# Quick Snowbear Wiring Question?



## delagem

Hi,

I melted my double relay setup yesterday (my fault, hooked up a jumper pack to operate the winch locally while working on a "yard guard" and forgot to unplug the leads going to the truck first). So I'm looking to hook up the big clunky OEM Snowbear switch for a few days, until my replacement relays come in.

I've got Orange, Blue, Red and Black. Which wires go where? Obviously, 2 of them go to the battery, 2 to the winch. But which two? All my wiring is red and black now....


----------



## sday88

Don't know if it's too late or not, but does this help?


----------



## delagem

Thank you sir! I finally decided it was a switch and really wouldn't matter, confirmed which leg did what with a voltmeter, and plugged it back in. Works fine! 
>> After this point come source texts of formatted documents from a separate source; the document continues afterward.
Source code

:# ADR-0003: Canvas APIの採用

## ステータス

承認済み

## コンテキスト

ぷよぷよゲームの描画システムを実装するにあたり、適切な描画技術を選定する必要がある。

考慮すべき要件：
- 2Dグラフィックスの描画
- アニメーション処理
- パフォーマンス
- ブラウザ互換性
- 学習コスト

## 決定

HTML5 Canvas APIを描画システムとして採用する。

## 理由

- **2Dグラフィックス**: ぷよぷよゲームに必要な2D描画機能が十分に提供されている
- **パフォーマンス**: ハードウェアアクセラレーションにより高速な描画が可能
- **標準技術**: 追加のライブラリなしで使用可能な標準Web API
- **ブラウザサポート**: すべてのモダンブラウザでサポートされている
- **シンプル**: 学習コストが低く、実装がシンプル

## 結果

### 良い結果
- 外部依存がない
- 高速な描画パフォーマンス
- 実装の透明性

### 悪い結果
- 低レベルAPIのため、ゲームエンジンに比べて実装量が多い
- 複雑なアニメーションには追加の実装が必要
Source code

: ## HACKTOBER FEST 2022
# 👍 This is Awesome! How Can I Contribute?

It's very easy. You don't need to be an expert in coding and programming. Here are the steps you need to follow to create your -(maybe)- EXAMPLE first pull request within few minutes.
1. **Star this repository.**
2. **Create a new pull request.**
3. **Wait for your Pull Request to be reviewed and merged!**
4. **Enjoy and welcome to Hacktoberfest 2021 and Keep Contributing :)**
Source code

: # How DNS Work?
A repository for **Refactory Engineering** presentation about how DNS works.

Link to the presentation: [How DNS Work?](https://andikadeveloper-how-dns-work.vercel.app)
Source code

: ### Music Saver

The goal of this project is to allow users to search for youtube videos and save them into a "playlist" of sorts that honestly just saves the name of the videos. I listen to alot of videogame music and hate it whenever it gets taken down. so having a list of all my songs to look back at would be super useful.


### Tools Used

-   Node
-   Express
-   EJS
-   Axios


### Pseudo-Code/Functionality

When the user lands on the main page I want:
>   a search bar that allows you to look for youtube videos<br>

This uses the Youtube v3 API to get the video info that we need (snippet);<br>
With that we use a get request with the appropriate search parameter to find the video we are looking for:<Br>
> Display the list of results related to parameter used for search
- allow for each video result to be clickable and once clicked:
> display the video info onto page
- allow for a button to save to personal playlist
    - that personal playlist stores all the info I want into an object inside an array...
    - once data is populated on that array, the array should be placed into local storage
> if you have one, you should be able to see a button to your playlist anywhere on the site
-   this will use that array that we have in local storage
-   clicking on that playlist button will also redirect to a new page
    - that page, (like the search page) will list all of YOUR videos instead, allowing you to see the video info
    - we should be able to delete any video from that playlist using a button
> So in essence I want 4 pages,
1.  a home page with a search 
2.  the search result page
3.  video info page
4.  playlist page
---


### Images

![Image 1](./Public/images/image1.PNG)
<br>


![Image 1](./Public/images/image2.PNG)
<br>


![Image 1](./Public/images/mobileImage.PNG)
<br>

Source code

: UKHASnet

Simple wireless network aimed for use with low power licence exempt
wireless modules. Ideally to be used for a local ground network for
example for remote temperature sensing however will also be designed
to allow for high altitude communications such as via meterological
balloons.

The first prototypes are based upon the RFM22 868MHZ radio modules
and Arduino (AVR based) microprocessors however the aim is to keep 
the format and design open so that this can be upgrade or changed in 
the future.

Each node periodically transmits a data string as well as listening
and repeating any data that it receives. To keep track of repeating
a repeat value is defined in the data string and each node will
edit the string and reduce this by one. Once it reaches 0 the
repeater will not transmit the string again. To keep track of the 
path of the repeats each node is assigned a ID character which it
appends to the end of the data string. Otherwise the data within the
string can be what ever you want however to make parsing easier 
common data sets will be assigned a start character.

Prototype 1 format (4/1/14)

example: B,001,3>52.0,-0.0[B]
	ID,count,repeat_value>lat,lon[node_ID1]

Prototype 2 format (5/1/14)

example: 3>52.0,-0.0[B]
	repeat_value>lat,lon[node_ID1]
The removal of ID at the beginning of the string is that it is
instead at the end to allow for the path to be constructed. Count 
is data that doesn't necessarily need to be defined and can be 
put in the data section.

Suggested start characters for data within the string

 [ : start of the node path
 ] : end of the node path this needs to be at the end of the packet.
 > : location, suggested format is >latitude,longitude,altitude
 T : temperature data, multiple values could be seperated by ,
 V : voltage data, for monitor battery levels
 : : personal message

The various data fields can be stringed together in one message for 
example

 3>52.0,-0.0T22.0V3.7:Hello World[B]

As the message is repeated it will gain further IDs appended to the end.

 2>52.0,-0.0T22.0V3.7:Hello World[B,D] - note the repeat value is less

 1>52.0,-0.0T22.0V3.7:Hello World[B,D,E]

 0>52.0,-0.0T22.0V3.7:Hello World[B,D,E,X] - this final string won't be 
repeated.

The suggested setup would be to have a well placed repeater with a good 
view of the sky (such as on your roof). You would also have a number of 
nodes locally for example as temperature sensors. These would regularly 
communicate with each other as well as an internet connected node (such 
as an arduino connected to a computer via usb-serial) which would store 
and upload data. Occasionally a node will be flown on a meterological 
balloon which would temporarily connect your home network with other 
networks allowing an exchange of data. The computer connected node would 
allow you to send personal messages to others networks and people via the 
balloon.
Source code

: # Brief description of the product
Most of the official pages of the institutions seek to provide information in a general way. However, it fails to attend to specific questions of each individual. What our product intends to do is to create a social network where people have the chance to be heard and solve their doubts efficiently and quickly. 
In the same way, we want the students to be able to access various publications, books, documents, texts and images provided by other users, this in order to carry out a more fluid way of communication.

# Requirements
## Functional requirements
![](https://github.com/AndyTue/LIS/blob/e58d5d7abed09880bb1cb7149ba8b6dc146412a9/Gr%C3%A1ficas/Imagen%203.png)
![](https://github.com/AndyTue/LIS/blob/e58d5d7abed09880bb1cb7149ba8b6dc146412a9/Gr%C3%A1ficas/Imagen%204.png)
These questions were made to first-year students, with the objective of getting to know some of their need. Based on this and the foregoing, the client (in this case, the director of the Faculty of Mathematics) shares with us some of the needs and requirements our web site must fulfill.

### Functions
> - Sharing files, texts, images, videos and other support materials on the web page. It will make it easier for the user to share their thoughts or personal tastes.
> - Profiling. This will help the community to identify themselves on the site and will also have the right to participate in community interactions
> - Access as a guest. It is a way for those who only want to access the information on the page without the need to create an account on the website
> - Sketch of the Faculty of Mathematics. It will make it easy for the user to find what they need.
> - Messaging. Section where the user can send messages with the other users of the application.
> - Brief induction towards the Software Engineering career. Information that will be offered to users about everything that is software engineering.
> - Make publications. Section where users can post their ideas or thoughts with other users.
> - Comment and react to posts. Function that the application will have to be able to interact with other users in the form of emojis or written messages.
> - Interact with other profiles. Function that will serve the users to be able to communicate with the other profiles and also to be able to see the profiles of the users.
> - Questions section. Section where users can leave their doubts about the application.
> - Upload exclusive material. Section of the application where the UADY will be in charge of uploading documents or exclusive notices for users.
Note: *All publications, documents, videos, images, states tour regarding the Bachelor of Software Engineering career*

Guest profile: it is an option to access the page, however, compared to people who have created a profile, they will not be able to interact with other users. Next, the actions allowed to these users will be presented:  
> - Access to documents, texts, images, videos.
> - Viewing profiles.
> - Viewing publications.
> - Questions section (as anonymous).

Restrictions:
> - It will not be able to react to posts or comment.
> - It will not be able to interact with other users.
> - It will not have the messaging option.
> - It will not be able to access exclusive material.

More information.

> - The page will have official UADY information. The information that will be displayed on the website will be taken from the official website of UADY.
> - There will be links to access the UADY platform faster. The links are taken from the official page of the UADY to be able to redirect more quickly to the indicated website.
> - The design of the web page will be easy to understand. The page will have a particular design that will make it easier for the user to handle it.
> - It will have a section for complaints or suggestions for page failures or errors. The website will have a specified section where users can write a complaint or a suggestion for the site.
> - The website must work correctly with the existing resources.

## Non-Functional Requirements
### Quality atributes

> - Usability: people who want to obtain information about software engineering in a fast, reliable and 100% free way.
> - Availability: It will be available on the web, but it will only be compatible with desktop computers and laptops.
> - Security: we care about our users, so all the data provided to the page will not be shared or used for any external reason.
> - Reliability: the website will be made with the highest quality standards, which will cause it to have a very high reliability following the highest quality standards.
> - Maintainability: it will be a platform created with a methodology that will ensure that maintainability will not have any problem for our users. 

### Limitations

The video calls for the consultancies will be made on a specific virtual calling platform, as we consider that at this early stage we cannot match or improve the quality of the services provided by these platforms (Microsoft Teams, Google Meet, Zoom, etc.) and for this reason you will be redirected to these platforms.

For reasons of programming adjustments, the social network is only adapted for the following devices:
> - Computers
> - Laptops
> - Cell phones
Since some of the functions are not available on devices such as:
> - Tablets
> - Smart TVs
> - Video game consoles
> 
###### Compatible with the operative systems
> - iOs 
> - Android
Just so long as you keep red and black on one plug, and orange and blue on the other, it really doesn't matter which plug specifically they go to.


----------



## FBNemo

Knowing that the winch up front is similar to the std. ATV style, has anyone replaced the "big ugly black box" with a contactor and switch assembly used on ATV's? The contactor can go under the hood and switch in the cab. It appears they are compact, small and can be had for under $50.00.
Comments?
Thanks...


----------



## MBrooks420

Yes, an ATV style contactor and rocker switch will work. I have this setup in my truck, and it is WAY nicer than that stupid box switch they give you.


----------



## J-Quad

MBrooks420;935141 said:


> Yes, an ATV style contactor and rocker switch will work. I have this setup in my truck, and it is WAY nicer than that stupid box switch they give you.


MBrooks420, 
Would you please share the brand & part number of the contactor & rocker switch? 
I'd like to move away from the big n' bulky black box too.......

Thanks!
J-Quad


----------



## MBrooks420

http://www.promarkoffroad.com/winch...ark-atv-winch-universal-thumb-switch-kit.html

Thats the switch I am using. I also tried a wireless setup they offer, but the relays aren't very heavy duty. The contactor in this kit is fairly beefy. I've got a full season, plus some plowing this year, and it still works as it should.


----------



## MBrooks420

Oh, and I purchased it off Ebay, and saved a few bucks. I don't think they are always listed, but its worth a shot looking. Also ProMark/Gorilla winches customer service, and warranty is top notch. I accidentally spooled out line as the plow crept up an icy bank, and the cable looped up over the winch. I then spooled it in, and bent the winch motor from he housing and stripped the gears. I contacted customer service about getting some replacement parts, and they asked if I got it on eBay. They asked for my eBay name, and told me it was covered under warranty and sent me a new winch free of cost.


----------



## J-Quad

MBrooks420, 
Thanks for the quick reply!  

WOW! That is some great customer service! 
Thanks for the link and the personal experience input too! 
I'll do as you suggest and watch EeeBay for one. :salute:

J-Quad


----------



## FBNemo

MBrooks420;935514 said:


> Oh, and I purchased it off Ebay, and saved a few bucks. I don't think they are always listed, but its worth a shot looking. Also ProMark/Gorilla winches customer service, and warranty is top notch. I accidentally spooled out line as the plow crept up an icy bank, and the cable looped up over the winch. I then spooled it in, and bent the winch motor from he housing and stripped the gears. I contacted customer service about getting some replacement parts, and they asked if I got it on eBay. They asked for my eBay name, and told me it was covered under warranty and sent me a new winch free of cost.


Thanks MBrooks...
Here it is.http://cgi.ebay.com/ebaymotors/ws/e...akeTrack=true&ssPageName=VIP:watchlink:top:en

Mine is ordered.


----------



## MBrooks420

They redid the contactor. Mine is a bottom mount. The side mount would have been better.


----------



## delagem

FBNemo;935948 said:


> Thanks MBrooks...
> Here it is.http://cgi.ebay.com/ebaymotors/ws/e...akeTrack=true&ssPageName=VIP:watchlink:top:en
> 
> Mine is ordered.


FBNemo, would you mind popping the cover on that thing and posting a picture of the contents when you get it? I'm curious as to the contents....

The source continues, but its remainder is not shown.